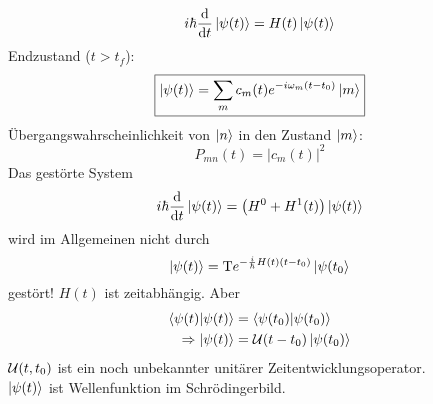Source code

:		\begin{equation*}
			i \hbar \frac{\mathrm{d}}{\mathrm{d} t} \ket{\psi(t)} = H(t) \ket{\psi(t)}
		\end{equation*}
	Endzustand ($t>t_f$):
		\begin{equation*}
			\boxed{ \ket{\psi(t)} = 
			\sum_m c_m(t) e^{-i \omega_m (t-t_0)} \ket{m}
			}
		\end{equation*}
	Übergangswahrscheinlichkeit von $\ket{n}$ in den Zustand $\ket{m}$:
		\begin{equation*}
			\boxed{P_{mn} (t) = |c_m(t)|^2}
		\end{equation*}
	Das gestörte System
		\begin{equation*}
			i \hbar \frac{\mathrm{d}}{\mathrm{d} t} \ket{\psi(t)}
			= \left( H^0 + H^1(t) \right) \ket{\psi(t)}
		\end{equation*}
	wird im Allgemeinen nicht durch
		\begin{equation*}
			\ket{\psi(t)} = \text{T} e^{-\frac{i}{\hbar} H(t) (t-t_0)} \ket{\psi(t_0}
		\end{equation*}
	gestört! $H(t)$ ist zeitabhängig.
	Aber 
		\begin{align*}
			\braket{\psi(t) | \psi(t)} &= \braket{\psi(t_0) | \psi(t_0)} \\
			\Rightarrow \ket{\psi(t)} &= \mathcal{U}(t-t_0) \ket{\psi(t_0)}
		\end{align*}
	$\mathcal{U}(t,t_0)$ ist ein noch unbekannter unitärer Zeitentwicklungsoperator.\\
	$\ket{\psi(t)}$ ist Wellenfunktion im Schrödingerbild.
	
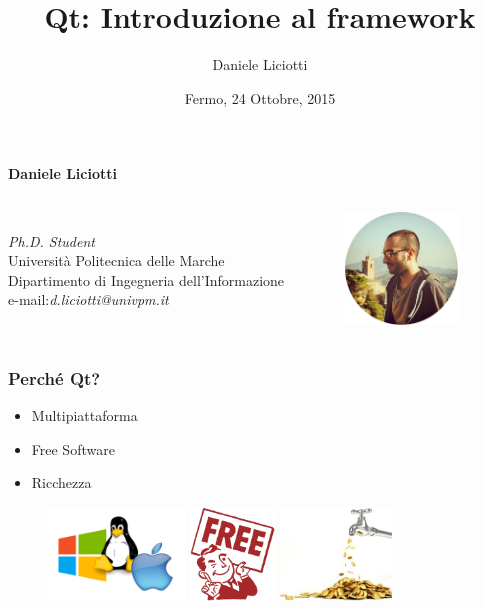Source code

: \documentclass[10pt]{beamer}
\title{Qt: Introduzione al framework}
\subtitle{}
\author{Daniele Liciotti}
\institute{ICT Engineer and PhD Student}
\date{Fermo, 24 Ottobre, 2015}
\begin{document}
\maketitle
\begin{frame}
	\begin{block}{\textbf{Daniele Liciotti}}
		\begin{columns}
			\vspace{1cm}\\
			\emph{Ph.D. Student}\\
			Università Politecnica delle Marche\\
			Dipartimento di Ingegneria dell'Informazione\\
			
			\vspace{1cm}
			e-mail:\qquad \emph{d.liciotti@univpm.it}
			\begin{figure}
				\centering
				\includegraphics[height=3cm]{images/me.png}
			\end{figure}
		\end{columns}
	\end{block}
\end{frame}
\begin{frame}
	\frametitle{Perché Qt?}
	\begin{itemize}
		\item Multipiattaforma
		\item Free Software
		\item Ricchezza
	\end{itemize}
	\begin{figure}
		\includegraphics[height=2.5cm]{images/multiplat.png}
		\qquad
		\includegraphics[height=2.5cm]{images/free.png}
		\qquad
		\includegraphics[height=2.5cm]{images/money.jpg}
	\end{figure}
\end{frame}
\end{document}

===============

Report each line of the material in which the string "height" occurs.

• Answer to this exercise:
				\includegraphics[height=3cm]{images/me.png}
		\includegraphics[height=2.5cm]{images/multiplat.png}
		\includegraphics[height=2.5cm]{images/free.png}
		\includegraphics[height=2.5cm]{images/money.jpg}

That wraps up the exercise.